Red Faction II
Şehirde terör estiren bir diktatöre karşı uzun bir süreden sonra ikinci kez karşı karşıyasınız. Son umut olarak kurulmuş birbirinden has ve seçme altı adamın liderisiniz. Dolu dolu bir aksiyon için daha fazla söze gerek var mı?
Aksiyonun dozu öyle fazla kaçırılmış ki altı adamla fazla bir kordinasyon kurmadığınız gibi görevler arasında sizi düşünmeye sevk edici hemen hemen hiçbir özellik bulunmuyor. Zaten bir konsol oyunu olan Red Faction’da devamlı olarak düz gitmekte ve önümüze geleni yok etmekteyiz. Ayrıca vurduğumuz düşmanlar karşımıza yeniden çıktığı için onları tekrar haklamamız gerekmekte. Düşmanlarımızı son derece etkileyici hazırlanmış on dört farklı silahla etkisiz hale getirebiliriz. Bunların içinde Max Payne’den hatıralayacağınız her bir elimizle ayrı ayrı tuttuğumuz tabanca ve uzi de bulunmakta. Düşmanlarımız ise her bölümde değişen askerlerin yanında patlayan örümcek ve uçan minik gardiyan robotlardan oluşmakta. Ancak özellikle helikopter bölümünde taramalının başında şehirde düşmanları avlamak son derece güzel düşünülmüş bir özellik. Genel olarak bitirmesi kısa olan oyunda böyle bir görev son derece hoş durmuş.
Duvarları Yıkalım!
Red Faction’ı diğer fpslerden ayıran en önemli özelliği hiç kuşkusuz kullandığı motor. Geo-Mod adı verilen bu motorun en önemli özelliği duvarların yıkılabilmesi. Bu özellik henüz oyunun başında kendinizi duvarın arkasında ve kapısı olmayan bir yerde bulduğunuz ilk bölümde kendini belli ediyor.
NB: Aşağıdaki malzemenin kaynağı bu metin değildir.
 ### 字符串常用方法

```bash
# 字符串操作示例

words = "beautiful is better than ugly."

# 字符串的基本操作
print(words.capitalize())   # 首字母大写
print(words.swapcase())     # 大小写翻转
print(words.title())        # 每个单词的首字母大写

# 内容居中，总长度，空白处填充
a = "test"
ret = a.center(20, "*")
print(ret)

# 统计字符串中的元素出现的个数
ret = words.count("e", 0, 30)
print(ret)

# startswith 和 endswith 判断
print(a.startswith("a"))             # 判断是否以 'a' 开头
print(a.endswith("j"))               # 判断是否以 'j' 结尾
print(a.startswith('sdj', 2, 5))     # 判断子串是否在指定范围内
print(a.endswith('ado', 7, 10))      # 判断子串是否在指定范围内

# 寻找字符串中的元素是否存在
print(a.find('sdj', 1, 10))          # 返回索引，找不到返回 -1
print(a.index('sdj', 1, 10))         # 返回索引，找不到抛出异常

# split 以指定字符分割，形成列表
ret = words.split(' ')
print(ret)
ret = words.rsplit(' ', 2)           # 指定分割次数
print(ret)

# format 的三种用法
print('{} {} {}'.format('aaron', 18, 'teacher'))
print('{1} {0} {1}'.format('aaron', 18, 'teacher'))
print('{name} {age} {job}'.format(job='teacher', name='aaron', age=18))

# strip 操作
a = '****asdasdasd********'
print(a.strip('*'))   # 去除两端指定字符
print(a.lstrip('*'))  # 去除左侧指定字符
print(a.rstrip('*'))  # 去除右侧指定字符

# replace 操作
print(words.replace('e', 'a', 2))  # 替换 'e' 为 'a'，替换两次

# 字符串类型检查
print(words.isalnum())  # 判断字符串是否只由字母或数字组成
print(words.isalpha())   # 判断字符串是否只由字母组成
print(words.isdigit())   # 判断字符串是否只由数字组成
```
Dolambaçlı bir yol seçip ilerlemek yerine uygun bir roketle açacağınız delikten yan odaya geçebiliyorsunuz. Deli gibi ateş saçan sabit bir makineli karşısında ekipteki arkadaşınızın “Bununla başedemiyoruz, dolaylı yolu kullan!” dediğini duyunca makinenin yanındaki duvarlardan delik aça aça gitmek zevkli ve “dolaylı” bir hal alıyor. Aynı zamanda tam çıkmaza girdiğinizi düşündüğünüz anda tepedeki köprüyü patlatarak yukarı doğru uzanan bir merdiven elde edebilirsiniz. Sonuçta bu özellik oyun içine iyice sindirilmiş ancak patlamalar sonucu bir süre sonra oluşan daha doğrusu oluşmayan göçme, yıkılma, ezilme gibi fiziksel olaylardan dolayı bu yeniliğin çekiciliği kayboluyor. Zaten her şeyin patlatıldığı bir oyunda ayrıca kuru kuru yeni delikler açmak doğal sürecin parçası haline geliyor. Ayrıca bu kadar iddialı bir motoru, üzerime son hızla gelen metroya en ağır roketle denediğimde ortaya hiç de istediğim patlama çıkmadığını belirtmek isterim.
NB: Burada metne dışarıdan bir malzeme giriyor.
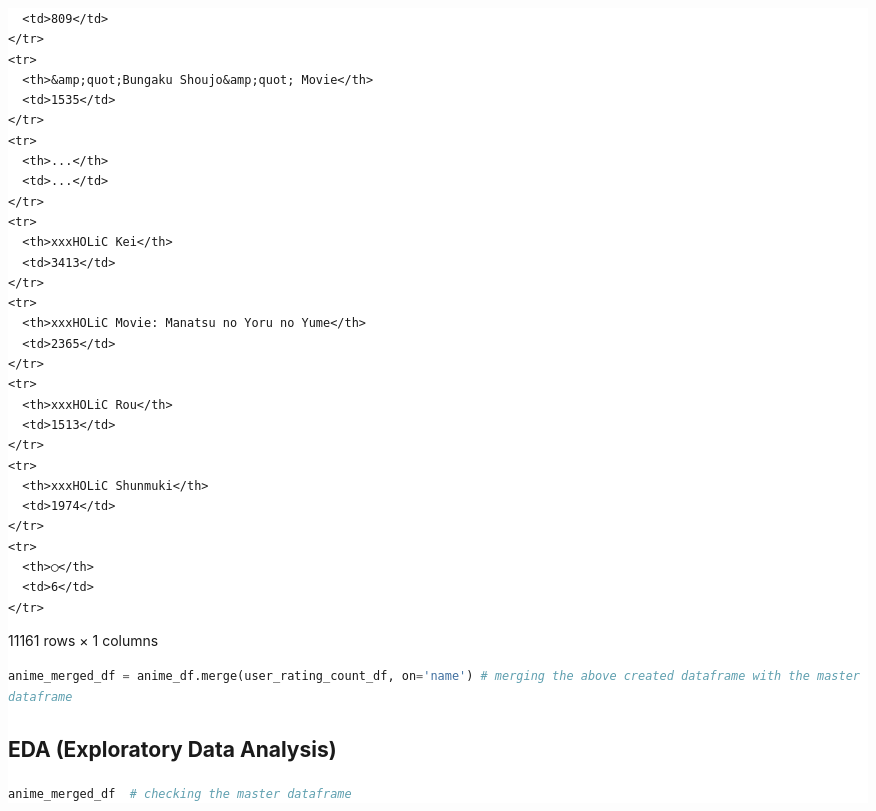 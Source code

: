       <td>809</td>
    </tr>
    <tr>
      <th>&amp;quot;Bungaku Shoujo&amp;quot; Movie</th>
      <td>1535</td>
    </tr>
    <tr>
      <th>...</th>
      <td>...</td>
    </tr>
    <tr>
      <th>xxxHOLiC Kei</th>
      <td>3413</td>
    </tr>
    <tr>
      <th>xxxHOLiC Movie: Manatsu no Yoru no Yume</th>
      <td>2365</td>
    </tr>
    <tr>
      <th>xxxHOLiC Rou</th>
      <td>1513</td>
    </tr>
    <tr>
      <th>xxxHOLiC Shunmuki</th>
      <td>1974</td>
    </tr>
    <tr>
      <th>◯</th>
      <td>6</td>
    </tr>
  </tbody>
</table>
<p>11161 rows × 1 columns</p>
</div>




```python
anime_merged_df = anime_df.merge(user_rating_count_df, on='name') # merging the above created dataframe with the master dataframe
```

## EDA (Exploratory Data Analysis)


```python
anime_merged_df  # checking the master dataframe
```




<div>
<style scoped>
    .dataframe tbody tr th:only-of-type {
        vertical-align: middle;
    }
Henüz ileri seviyeye gelemeyen motorun yanında sesler ve efektlerde özellikle dikkat ettiğim 5+1 ve dolayısıyla EAX desteğinin olmaması günümüz oyunlarda bir kayıp olarak nitelendirebilir. Yine de seçebileceğiniz stereo modunda birkaç adımla birlikte curcuna biçiminde gelişen hızlı bir aksiyon sahnelerinde her türlü sese yeterince doyuyorsunuz. Fazla bir özelliği olmayan silah ve patlama seslerine vurduğunuz düşmanın “partnerimi öldürdün seni haklayacağım” tarzı Los Angelas polisi replikleri bir süre sonra gülünç hal alıyor. Bunun dışında oyunda değişim gösteren müzikler de fps’lerdeki heyecan unsurlarını arttırıcı nitelikte.
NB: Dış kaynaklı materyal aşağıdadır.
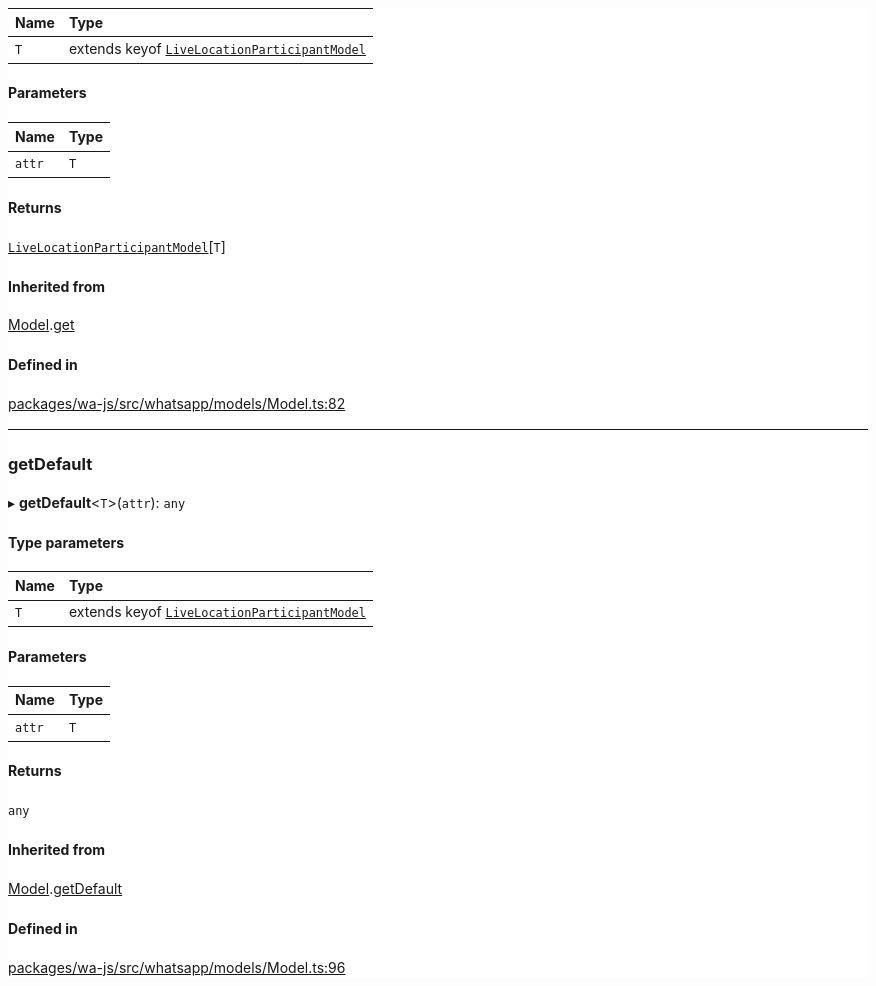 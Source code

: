 | Name | Type |
| :------ | :------ |
| `T` | extends keyof [`LiveLocationParticipantModel`](whatsapp.LiveLocationParticipantModel.md) |

#### Parameters

| Name | Type |
| :------ | :------ |
| `attr` | `T` |

#### Returns

[`LiveLocationParticipantModel`](whatsapp.LiveLocationParticipantModel.md)[`T`]

#### Inherited from

[Model](whatsapp.Model.md).[get](whatsapp.Model.md#get)

#### Defined in

[packages/wa-js/src/whatsapp/models/Model.ts:82](https://github.com/wppconnect-team/wa-js/blob/main/src/whatsapp/models/Model.ts#L82)

___

### getDefault

▸ **getDefault**<`T`\>(`attr`): `any`

#### Type parameters

| Name | Type |
| :------ | :------ |
| `T` | extends keyof [`LiveLocationParticipantModel`](whatsapp.LiveLocationParticipantModel.md) |

#### Parameters

| Name | Type |
| :------ | :------ |
| `attr` | `T` |

#### Returns

`any`

#### Inherited from

[Model](whatsapp.Model.md).[getDefault](whatsapp.Model.md#getdefault)

#### Defined in

[packages/wa-js/src/whatsapp/models/Model.ts:96](https://github.com/wppconnect-team/wa-js/blob/main/src/whatsapp/models/Model.ts#L96)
Sonuç olarak Renegade’i sevenlerin, bu oyuna benzemesi yönünden Red Faction’ı daha çok beğeneceğini söyleyebilirim. Ayrıca Unreal II gibi sistem “öğütücü” oyunların yanında optimal configrasyon sahiplerinin de rahatlıkla tercih edebileceği bir oyun Red Faction. Dileriz ki oyuna serpiştirilen çarpıcı fikirler senaryonun daha önplanda olduğu daha özgün bir oyunda birleşsin.